Entries taken from a collection:

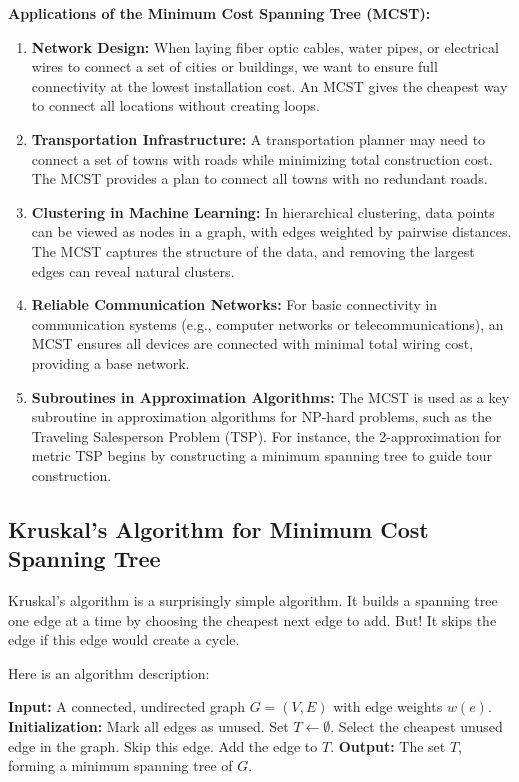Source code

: \textbf{Applications of the Minimum Cost Spanning Tree (MCST):}
\begin{enumerate}
    \item \textbf{Network Design:} When laying fiber optic cables, water pipes, or electrical wires to connect a set of cities or buildings, we want to ensure full connectivity at the lowest installation cost. An MCST gives the cheapest way to connect all locations without creating loops.

    \item \textbf{Transportation Infrastructure:} A transportation planner may need to connect a set of towns with roads while minimizing total construction cost. The MCST provides a plan to connect all towns with no redundant roads.

    \item \textbf{Clustering in Machine Learning:} In hierarchical clustering, data points can be viewed as nodes in a graph, with edges weighted by pairwise distances. The MCST captures the structure of the data, and removing the largest edges can reveal natural clusters.

    \item \textbf{Reliable Communication Networks:} For basic connectivity in communication systems (e.g., computer networks or telecommunications), an MCST ensures all devices are connected with minimal total wiring cost, providing a base network.

    \item \textbf{Subroutines in Approximation Algorithms:} The MCST is used as a key subroutine in approximation algorithms for NP-hard problems, such as the Traveling Salesperson Problem (TSP). For instance, the 2-approximation for metric TSP begins by constructing a minimum spanning tree to guide tour construction.
\end{enumerate}

\subsection{Kruskal's Algorithm for Minimum Cost Spanning Tree}
\label{subsec:gt-kruskal}
Kruskal's algorithm is a surprisingly simple algorithm.  It builds a spanning tree one edge at a time by choosing the cheapest next edge to add.  But!  It skips the edge if this edge would create a cycle.

Here is an algorithm description:
\begin{algorithm}[H]
\caption{Kruskal's Algorithm (Descriptive Version)}
\begin{algorithmic}[1]
\State \textbf{Input:} A connected, undirected graph \( G = (V, E) \) with edge weights \( w(e) \).
\State \textbf{Initialization:} Mark all edges as unused. Set \( T \gets \emptyset \).
\Repeat
  \State Select the cheapest unused edge in the graph.
    \State Skip this edge.
  \Else
    \State Add the edge to \( T \).
  \EndIf
{}
\State \textbf{Output:} The set \( T \), forming a minimum spanning tree of \( G \).
\end{algorithmic}
\end{algorithm}

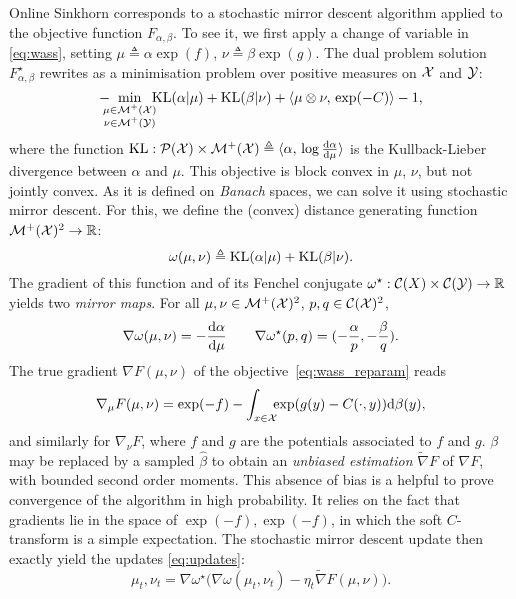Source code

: Online Sinkhorn corresponds to a stochastic mirror descent algorithm applied to
the objective function $F_{\alpha, \beta}$. To see it, we first apply a change
of variable in \eqref{eq:wass}, setting $\mu \triangleq \alpha \exp(f)$, $\nu
\triangleq \beta \exp(g)$. The dual problem solution $F_{\alpha, \beta}^\star$
rewrites as a minimisation problem over positive measures on $\mathcal{X}$ and $\mathcal{Y}$:
\begin{equation}\label{eq:wass_reparam}
    - \!\!\!\!\min_{\substack{\mu \in \mathcal{M}^+(\mathcal{X}) \\ 
    \nu \in \mathcal{M}^+(\mathcal{Y})}} \!\!\!\textrm{KL}(\alpha | \mu)
    + \textrm{KL}(\beta | \nu) + \langle \mu \otimes \nu,\,\exp(-C)\rangle - 1,
\end{equation}
where the function $\textrm{KL}: \mathcal{P}(\mathcal{X}) \times \mathcal{M}^+(\mathcal{X}) \triangleq \langle \alpha,\,
    \log \frac{\textrm{d} \alpha}{\textrm{d} \mu}\rangle$ is the Kullback-Lieber divergence between
$\alpha$ and $\mu$. This objective is block convex in $\mu$, $\nu$, but not jointly convex. As it is defined on \textit{Banach} spaces, we can solve it using stochastic mirror descent. For this, we define the (convex) distance generating function $\mathcal{M}^+(\mathcal{X})^2 \to \mathbb{R}$:
\begin{equation}
    \omega(\mu, \nu) \triangleq \textrm{KL}(\alpha | \mu) + \textrm{KL}(\beta | \nu).
\end{equation}
The gradient of this function and of its Fenchel conjugate $\omega^\star: \mathcal{C}(X)
\times \mathcal{C}(\mathcal{Y}) \to \mathbb{R}$ yields two \textit{mirror maps}. For all $\mu, \nu \in
\mathcal{M}^+(\mathcal{X})^2$, $p, q \in \mathcal{C}(\mathcal{X})^2$,
\begin{equation}
    \nabla \omega(\mu, \nu) = - \frac{\textrm{d} \alpha}{\textrm{d} \mu}
    \qquad \nabla \omega^\star(p, q) = (-\frac{\alpha}{p}, -\frac{\beta}{q}).
\end{equation}
The true gradient $\nabla F(\mu, \nu)$ of the objective~\eqref{eq:wass_reparam} reads
\begin{equation}
    \nabla_\mu F(\mu, \nu) = \exp(-f) - 
    \int_{x \in \mathcal{X}} \!\!\! \exp(g(y) - C(\cdot, y))\textrm{d} \beta(y),
\end{equation}
and similarly for $\nabla_\nu F$, where $f$ and $g$ are the potentials associated
to $f$ and $g$. $\beta$ may be replaced by a sampled $\hat \beta$ to obtain an
\textit{unbiased estimation} $\tilde \nabla F$ of $\nabla F$, with bounded second order moments.
This absence of bias is a helpful to prove convergence of the algorithm in high
probability. It relies on the fact that gradients lie in the space of $\exp(-f),
\exp(-f)$, in which the soft $C$-transform is a simple expectation. The stochastic
mirror descent update then exactly yield the updates \eqref{eq:updates}:
% 
\begin{equation}
    \mu_t, \nu_t = \nabla \omega^\star\Big( \nabla \omega(\mu_t, \nu_t) - 
    \eta_t \tilde \nabla F(\mu, \nu)\Big).
\end{equation}

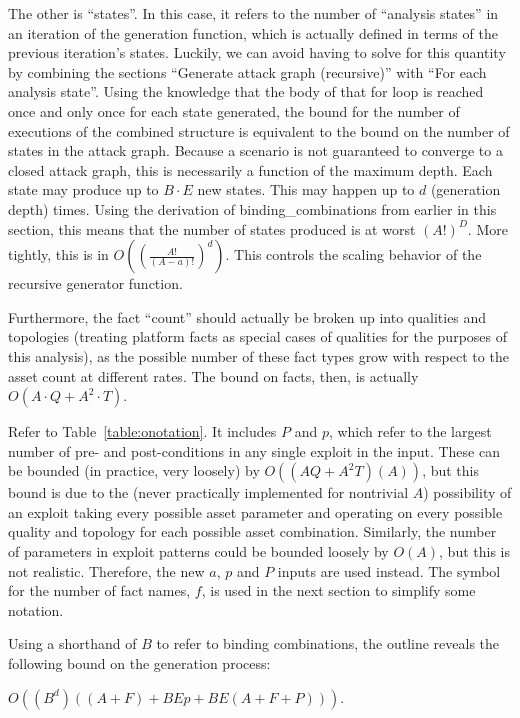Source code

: The other is ``states''. In this case, it refers to the number of ``analysis states''
in an iteration of the generation function, which is actually defined in terms
of the previous iteration's states. Luckily, we can avoid having to solve for
this quantity by combining the sections ``Generate attack graph (recursive)''
with ``For each analysis state''. Using the knowledge that the body of that for
loop is reached once and only once for each state generated, the bound for the
number of executions of the combined structure is equivalent to the bound on
the number of states in the attack graph. Because a scenario is not guaranteed
to converge to a closed attack graph, this is necessarily a function of the
maximum depth. Each state may produce up to $B \cdot
E$ new states. This may happen up to $d$ (generation depth) times. Using the
derivation of binding\_combinations from earlier in this section, this means 
that the number of states produced is at worst $(A!)^{D}$.
More tightly, this is in 
$O\left(\left(\frac{A!}{(A-a)!}\right)^{d}\right)$.
This controls the scaling behavior of the recursive generator function.

Furthermore, the fact ``count'' should actually be broken up into qualities and
topologies (treating platform facts as special cases of qualities for the
purposes of this analysis), as the possible number of these fact types grow 
with respect to the asset count at different rates. The bound on facts, then,
is actually $O(A \cdot Q + A^2 \cdot T)$.

Refer to Table~\ref{table:onotation}. It
includes $P$ and $p$, which refer to the largest number of pre- and 
post-conditions in any single exploit in the input. These can be bounded (in
practice, very loosely) by $O((AQ + A^2T)(A))$, but this bound is due to the
(never practically implemented for nontrivial $A$) possibility of an exploit
taking every possible asset parameter and operating on every possible quality
and topology for each possible asset combination. Similarly, the number of
parameters in exploit patterns could be bounded loosely by $O(A)$, but this is
not realistic. Therefore, the new $a$, $p$ and $P$ inputs are used instead.
The symbol for the number of fact names, $f$, is used in the next
section to simplify some notation.



Using a shorthand of $B$ to refer to binding combinations, the outline
reveals the following bound on the generation process:

$O((B^d)((A+F) + BEp + BE(A+F+P)))$.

_Exercise directions_
Copy out the entries verbatim and leave the images out.

_Response to the task_
Source code

: \textbf{Applications of the Minimum Cost Spanning Tree (MCST):}
\begin{enumerate}
    \item \textbf{Network Design:} When laying fiber optic cables, water pipes, or electrical wires to connect a set of cities or buildings, we want to ensure full connectivity at the lowest installation cost. An MCST gives the cheapest way to connect all locations without creating loops.

    \item \textbf{Transportation Infrastructure:} A transportation planner may need to connect a set of towns with roads while minimizing total construction cost. The MCST provides a plan to connect all towns with no redundant roads.

    \item \textbf{Clustering in Machine Learning:} In hierarchical clustering, data points can be viewed as nodes in a graph, with edges weighted by pairwise distances. The MCST captures the structure of the data, and removing the largest edges can reveal natural clusters.

    \item \textbf{Reliable Communication Networks:} For basic connectivity in communication systems (e.g., computer networks or telecommunications), an MCST ensures all devices are connected with minimal total wiring cost, providing a base network.

    \item \textbf{Subroutines in Approximation Algorithms:} The MCST is used as a key subroutine in approximation algorithms for NP-hard problems, such as the Traveling Salesperson Problem (TSP). For instance, the 2-approximation for metric TSP begins by constructing a minimum spanning tree to guide tour construction.
\end{enumerate}

\subsection{Kruskal's Algorithm for Minimum Cost Spanning Tree}
\label{subsec:gt-kruskal}
Kruskal's algorithm is a surprisingly simple algorithm.  It builds a spanning tree one edge at a time by choosing the cheapest next edge to add.  But!  It skips the edge if this edge would create a cycle.

Here is an algorithm description:
\begin{algorithm}[H]
\caption{Kruskal's Algorithm (Descriptive Version)}
\begin{algorithmic}[1]
\State \textbf{Input:} A connected, undirected graph \( G = (V, E) \) with edge weights \( w(e) \).
\State \textbf{Initialization:} Mark all edges as unused. Set \( T \gets \emptyset \).
\Repeat
  \State Select the cheapest unused edge in the graph.
    \State Skip this edge.
  \Else
    \State Add the edge to \( T \).
  \EndIf
{}
\State \textbf{Output:} The set \( T \), forming a minimum spanning tree of \( G \).
\end{algorithmic}
\end{algorithm}

Source code

: Online Sinkhorn corresponds to a stochastic mirror descent algorithm applied to
the objective function $F_{\alpha, \beta}$. To see it, we first apply a change
of variable in \eqref{eq:wass}, setting $\mu \triangleq \alpha \exp(f)$, $\nu
\triangleq \beta \exp(g)$. The dual problem solution $F_{\alpha, \beta}^\star$
rewrites as a minimisation problem over positive measures on $\mathcal{X}$ and $\mathcal{Y}$:
\begin{equation}\label{eq:wass_reparam}
    - \!\!\!\!\min_{\substack{\mu \in \mathcal{M}^+(\mathcal{X}) \\ 
    \nu \in \mathcal{M}^+(\mathcal{Y})}} \!\!\!\textrm{KL}(\alpha | \mu)
    + \textrm{KL}(\beta | \nu) + \langle \mu \otimes \nu,\,\exp(-C)\rangle - 1,
\end{equation}
where the function $\textrm{KL}: \mathcal{P}(\mathcal{X}) \times \mathcal{M}^+(\mathcal{X}) \triangleq \langle \alpha,\,
    \log \frac{\textrm{d} \alpha}{\textrm{d} \mu}\rangle$ is the Kullback-Lieber divergence between
$\alpha$ and $\mu$. This objective is block convex in $\mu$, $\nu$, but not jointly convex. As it is defined on \textit{Banach} spaces, we can solve it using stochastic mirror descent. For this, we define the (convex) distance generating function $\mathcal{M}^+(\mathcal{X})^2 \to \mathbb{R}$:
\begin{equation}
    \omega(\mu, \nu) \triangleq \textrm{KL}(\alpha | \mu) + \textrm{KL}(\beta | \nu).
\end{equation}
The gradient of this function and of its Fenchel conjugate $\omega^\star: \mathcal{C}(X)
\times \mathcal{C}(\mathcal{Y}) \to \mathbb{R}$ yields two \textit{mirror maps}. For all $\mu, \nu \in
\mathcal{M}^+(\mathcal{X})^2$, $p, q \in \mathcal{C}(\mathcal{X})^2$,
\begin{equation}
    \nabla \omega(\mu, \nu) = - \frac{\textrm{d} \alpha}{\textrm{d} \mu}
    \qquad \nabla \omega^\star(p, q) = (-\frac{\alpha}{p}, -\frac{\beta}{q}).
\end{equation}
The true gradient $\nabla F(\mu, \nu)$ of the objective~\eqref{eq:wass_reparam} reads
\begin{equation}
    \nabla_\mu F(\mu, \nu) = \exp(-f) - 
    \int_{x \in \mathcal{X}} \!\!\! \exp(g(y) - C(\cdot, y))\textrm{d} \beta(y),
\end{equation}
and similarly for $\nabla_\nu F$, where $f$ and $g$ are the potentials associated
to $f$ and $g$. $\beta$ may be replaced by a sampled $\hat \beta$ to obtain an
\textit{unbiased estimation} $\tilde \nabla F$ of $\nabla F$, with bounded second order moments.
This absence of bias is a helpful to prove convergence of the algorithm in high
probability. It relies on the fact that gradients lie in the space of $\exp(-f),
\exp(-f)$, in which the soft $C$-transform is a simple expectation. The stochastic
mirror descent update then exactly yield the updates \eqref{eq:updates}:
% 
\begin{equation}
    \mu_t, \nu_t = \nabla \omega^\star\Big( \nabla \omega(\mu_t, \nu_t) - 
    \eta_t \tilde \nabla F(\mu, \nu)\Big).
\end{equation}

Source code

: The other is ``states''. In this case, it refers to the number of ``analysis states''
in an iteration of the generation function, which is actually defined in terms
of the previous iteration's states. Luckily, we can avoid having to solve for
this quantity by combining the sections ``Generate attack graph (recursive)''
with ``For each analysis state''. Using the knowledge that the body of that for
loop is reached once and only once for each state generated, the bound for the
number of executions of the combined structure is equivalent to the bound on
the number of states in the attack graph. Because a scenario is not guaranteed
to converge to a closed attack graph, this is necessarily a function of the
maximum depth. Each state may produce up to $B \cdot
E$ new states. This may happen up to $d$ (generation depth) times. Using the
derivation of binding\_combinations from earlier in this section, this means 
that the number of states produced is at worst $(A!)^{D}$.
More tightly, this is in 
$O\left(\left(\frac{A!}{(A-a)!}\right)^{d}\right)$.
This controls the scaling behavior of the recursive generator function.

Furthermore, the fact ``count'' should actually be broken up into qualities and
topologies (treating platform facts as special cases of qualities for the
purposes of this analysis), as the possible number of these fact types grow 
with respect to the asset count at different rates. The bound on facts, then,
is actually $O(A \cdot Q + A^2 \cdot T)$.

Refer to Table~\ref{table:onotation}. It
includes $P$ and $p$, which refer to the largest number of pre- and 
post-conditions in any single exploit in the input. These can be bounded (in
practice, very loosely) by $O((AQ + A^2T)(A))$, but this bound is due to the
(never practically implemented for nontrivial $A$) possibility of an exploit
taking every possible asset parameter and operating on every possible quality
and topology for each possible asset combination. Similarly, the number of
parameters in exploit patterns could be bounded loosely by $O(A)$, but this is
not realistic. Therefore, the new $a$, $p$ and $P$ inputs are used instead.
The symbol for the number of fact names, $f$, is used in the next
section to simplify some notation.



Using a shorthand of $B$ to refer to binding combinations, the outline
reveals the following bound on the generation process:

$O((B^d)((A+F) + BEp + BE(A+F+P)))$.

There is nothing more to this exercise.